Required work:
The job is to output exactly the lines that run from the start of the entries through the line containing "# Tails 0.22.1 is out", pictures omitted.

Document images with source code:
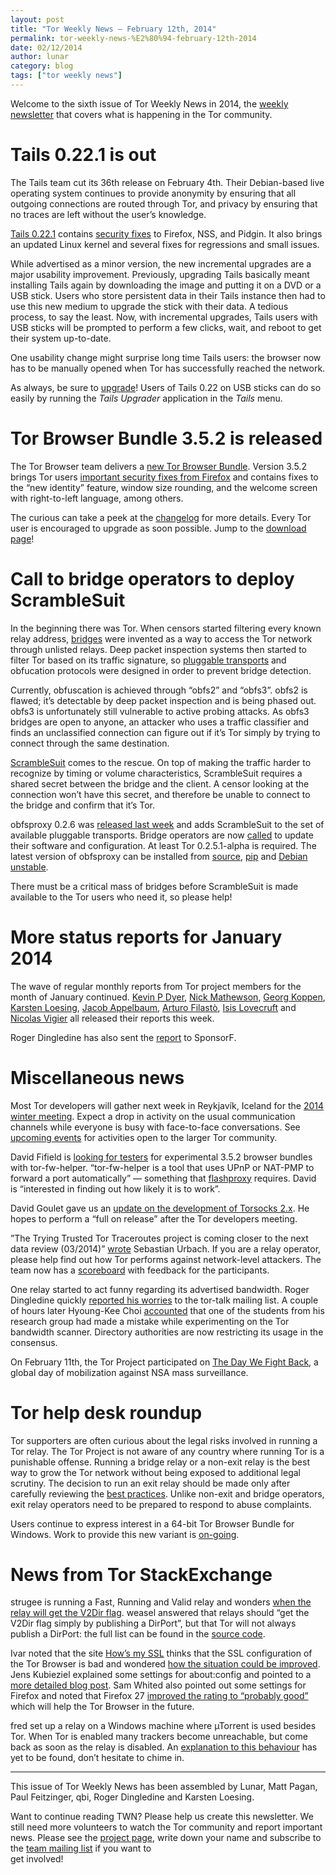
 ```yaml
---
layout: post
title: "Tor Weekly News — February 12th, 2014"
permalink: tor-weekly-news-%E2%80%94-february-12th-2014
date: 02/12/2014
author: lunar
category: blog
tags: ["tor weekly news"]
---
```


Welcome to the sixth issue of Tor Weekly News in 2014, the [weekly newsletter](https://lists.torproject.org/cgi-bin/mailman/listinfo/tor-news) that covers what is happening in the Tor community.

# Tails 0.22.1 is out

The Tails team cut its 36th release on February 4th. Their Debian-based live operating system continues to provide anonymity by ensuring that all outgoing connections are routed through Tor, and privacy by ensuring that no traces are left without the user’s knowledge.

[Tails 0.22.1](https://tails.boum.org/news/version_0.22.1/) contains [security fixes](https://tails.boum.org/security/Numerous_security_holes_in_0.22/) to Firefox, NSS, and Pidgin. It also brings an updated Linux kernel and several fixes for regressions and small issues.

While advertised as a minor version, the new incremental upgrades are a major usability improvement. Previously, upgrading Tails basically meant installing Tails again by downloading the image and putting it on a DVD or a USB stick. Users who store persistent data in their Tails instance then had to use this new medium to upgrade the stick with their data. A tedious process, to say the least. Now, with incremental upgrades, Tails users with USB sticks will be prompted to perform a few clicks, wait, and reboot to get their system up-to-date.

One usability change might surprise long time Tails users: the browser now has to be manually opened when Tor has successfully reached the network.

As always, be sure to [upgrade](https://tails.boum.org/doc/first_steps/upgrade/)! Users of Tails 0.22 on USB sticks can do so easily by running the _Tails Upgrader_ application in the _Tails_ menu.

# Tor Browser Bundle 3.5.2 is released

The Tor Browser team delivers a [new Tor Browser Bundle](https://blog.torproject.org/blog/tor-browser-352-released). Version 3.5.2 brings Tor users [important security fixes from Firefox](https://www.mozilla.org/security/known-vulnerabilities/firefoxESR.html#firefox24.3) and contains fixes to the “new identity” feature, window size rounding, and the welcome screen with right-to-left language, among others.

The curious can take a peek at the [changelog](https://gitweb.torproject.org/builders/tor-browser-bundle.git/blob/a1bab4013e:/Bundle-Data/Docs/ChangeLog.txt) for more details. Every Tor user is encouraged to upgrade as soon possible. Jump to the [download page](https://www.torproject.org/download/download-easy.html)!

# Call to bridge operators to deploy ScrambleSuit

In the beginning there was Tor. When censors started filtering every known relay address, [bridges](https://gitweb.torproject.org/torspec.git/blob_plain/HEAD:/proposals/125-bridges.txt) were invented as a way to access the Tor network through unlisted relays. Deep packet inspection systems then started to filter Tor based on its traffic signature, so [pluggable transports](https://gitweb.torproject.org/torspec.git/blob_plain/HEAD:/pt-spec.txt) and obfucation protocols were designed in order to prevent bridge detection.

Currently, obfuscation is achieved through “obfs2” and “obfs3”. obfs2 is flawed; it’s detectable by deep packet inspection and is being phased out. obfs3 is unfortunately still vulnerable to active probing attacks. As obfs3 bridges are open to anyone, an attacker who uses a traffic classifier and finds an unclassified connection can figure out if it’s Tor simply by trying to connect through the same destination.

[ScrambleSuit](http://www.cs.kau.se/philwint/scramblesuit/) comes to the rescue. On top of making the traffic harder to recognize by timing or volume characteristics, ScrambleSuit requires a shared secret between the bridge and the client. A censor looking at the connection won’t have this secret, and therefore be unable to connect to the bridge and confirm that it’s Tor.

obfsproxy 0.2.6 was [released last week](https://gitweb.torproject.org/pluggable-transports/obfsproxy.git/commit/a3b43d475c4172) and adds ScrambleSuit to the set of available pluggable transports. Bridge operators are now [called](https://lists.torproject.org/pipermail/tor-relays/2014-February/003886.html) to update their software and configuration. At least Tor 0.2.5.1-alpha is required. The latest version of obfsproxy can be installed from [source](https://gitweb.torproject.org/pluggable-transports/obfsproxy.git), [pip](https://pypi.python.org/pypi/obfsproxy) and [Debian unstable](https://lists.torproject.org/pipermail/tor-relays/2014-February/003894.html).

There must be a critical mass of bridges before ScrambleSuit is made available to the Tor users who need it, so please help!

# More status reports for January 2014

The wave of regular monthly reports from Tor project members for the month of January continued. [Kevin P Dyer](https://lists.torproject.org/pipermail/tor-reports/2014-February/000446.html), [Nick Mathewson](https://lists.torproject.org/pipermail/tor-reports/2014-February/000447.html), [Georg Koppen](https://lists.torproject.org/pipermail/tor-reports/2014-February/000448.html), [Karsten Loesing](https://lists.torproject.org/pipermail/tor-reports/2014-February/000449.html), [Jacob Appelbaum](https://lists.torproject.org/pipermail/tor-reports/2014-February/000450.html), [Arturo Filastò](https://lists.torproject.org/pipermail/tor-reports/2014-February/000451.html), [Isis Lovecruft](https://lists.torproject.org/pipermail/tor-reports/2014-February/000452.html) and [Nicolas Vigier](https://lists.torproject.org/pipermail/tor-reports/2014-February/000453.html) all released their reports this week.

Roger Dingledine has also sent the [report](https://lists.torproject.org/pipermail/tor-reports/2014-February/000454.html) to SponsorF.

# Miscellaneous news

Most Tor developers will gather next week in Reykjavík, Iceland for the [2014 winter meeting](https://trac.torproject.org/projects/tor/wiki/org/meetings/2014WinterDevMeeting). Expect a drop in activity on the usual communication channels while everyone is busy with face-to-face conversations. See [upcoming events](https://blog.torproject.org/events/tors-winter-2014-developers-meeting-reykjavik-iceland) for activities open to the larger Tor community.

David Fifield is [looking for testers](https://lists.torproject.org/pipermail/tor-qa/2014-February/000324.html) for experimental 3.5.2 browser bundles with tor-fw-helper. “tor-fw-helper is a tool that uses UPnP or NAT-PMP to forward a port automatically” — something that [flashproxy](https://crypto.stanford.edu/flashproxy/) requires. David is “interested in finding out how likely it is to work”.

David Goulet gave us an [update on the development of Torsocks 2.x](https://lists.torproject.org/pipermail/tor-dev/2014-February/006172.html). He hopes to perform a “full on release” after the Tor developers meeting.

”The Trying Trusted Tor Traceroutes project is coming closer to the next data review (03/2014)” [wrote](https://lists.torproject.org/pipermail/tor-relays/2014-February/003865.html) Sebastian Urbach. If you are a relay operator, please help find out how Tor performs against network-level attackers. The team now has a [scoreboard](http://datarepo.cs.illinois.edu/relay_scoreboard.html) with feedback for the participants.

One relay started to act funny regarding its advertised bandwidth. Roger Dingledine quickly [reported his worries](https://lists.torproject.org/pipermail/tor-talk/2014-February/032094.html) to the tor-talk mailing list. A couple of hours later Hyoung-Kee Choi [accounted](https://lists.torproject.org/pipermail/tor-talk/2014-February/032096.html) that one of the students from his research group had made a mistake while experimenting on the Tor bandwidth scanner. Directory authorities are now restricting its usage in the consensus.

On February 11th, the Tor Project participated on [The Day We Fight Back](https://thedaywefightback.org/), a global day of mobilization against NSA mass surveillance.

# Tor help desk roundup

Tor supporters are often curious about the legal risks involved in running a Tor relay. The Tor Project is not aware of any country where running Tor is a punishable offense. Running a bridge relay or a non-exit relay is the best way to grow the Tor network without being exposed to additional legal scrutiny. The decision to run an exit relay should be made only after carefully reviewing the [best practices](https://blog.torproject.org/running-exit-node). Unlike non-exit and bridge operators, exit relay operators need to be prepared to respond to abuse complaints.

Users continue to express interest in a 64-bit Tor Browser Bundle for Windows. Work to provide this new variant is [on-going](https://bugs.torproject.org/10026).

# News from Tor StackExchange

strugee is running a Fast, Running and Valid relay and wonders [when the relay will get the V2Dir flag](https://tor.stackexchange.com/q/1485/88). weasel answered that relays should “get the V2Dir flag simply by publishing a DirPort”, but that Tor will not always publish a DirPort: the full list can be found in the [source code](https://gitweb.torproject.org/tor.git/blob/tor-0.2.4.20:/src/or/router.c#l1018).

Ivar noted that the site [How’s my SSL](https://www.howsmyssl.com/) thinks that the SSL configuration of the Tor Browser is bad and wondered [how the situation could be improved](https://tor.stackexchange.com/q/1455/88). Jens Kubieziel explained some settings for about:config and pointed to a [more detailed blog post](http://kubieziel.de/blog/archives/1564-Using-SSL-securely-in-your-browser.html). Sam Whited also pointed out some settings for Firefox and noted that Firefox 27 [improved the rating to “probably good”](https://blog.samwhited.com/2014/01/fixing-tls-in-firefox/) which will help the Tor Browser in the future.

fred set up a relay on a Windows machine where µTorrent is used besides Tor. When Tor is enabled many trackers become unreachable, but come back as soon as the relay is disabled. An [explanation to this behaviour](https://tor.stackexchange.com/q/1243/88) has yet to be found, don’t hesitate to chime in.

* * *

This issue of Tor Weekly News has been assembled by Lunar, Matt Pagan, Paul Feitzinger, qbi, Roger Dingledine and Karsten Loesing.

Want to continue reading TWN? Please help us create this newsletter. We still need more volunteers to watch the Tor community and report important news. Please see the [project page](https://trac.torproject.org/projects/tor/wiki/TorWeeklyNews), write down your name and subscribe to the [team mailing list](https://lists.torproject.org/cgi-bin/mailman/listinfo/news-team) if you want to  
get involved!

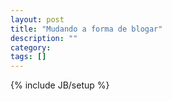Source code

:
 ```yaml
---
layout: post
title: "Mudando a forma de blogar"
description: ""
category: 
tags: []
---
```

{% include JB/setup %}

Task solution:
 ```yaml
---
layout: post
title: "Tor Weekly News — February 12th, 2014"
permalink: tor-weekly-news-%E2%80%94-february-12th-2014
date: 02/12/2014
author: lunar
category: blog
tags: ["tor weekly news"]
---
```


Welcome to the sixth issue of Tor Weekly News in 2014, the [weekly newsletter](https://lists.torproject.org/cgi-bin/mailman/listinfo/tor-news) that covers what is happening in the Tor community.

# Tails 0.22.1 is out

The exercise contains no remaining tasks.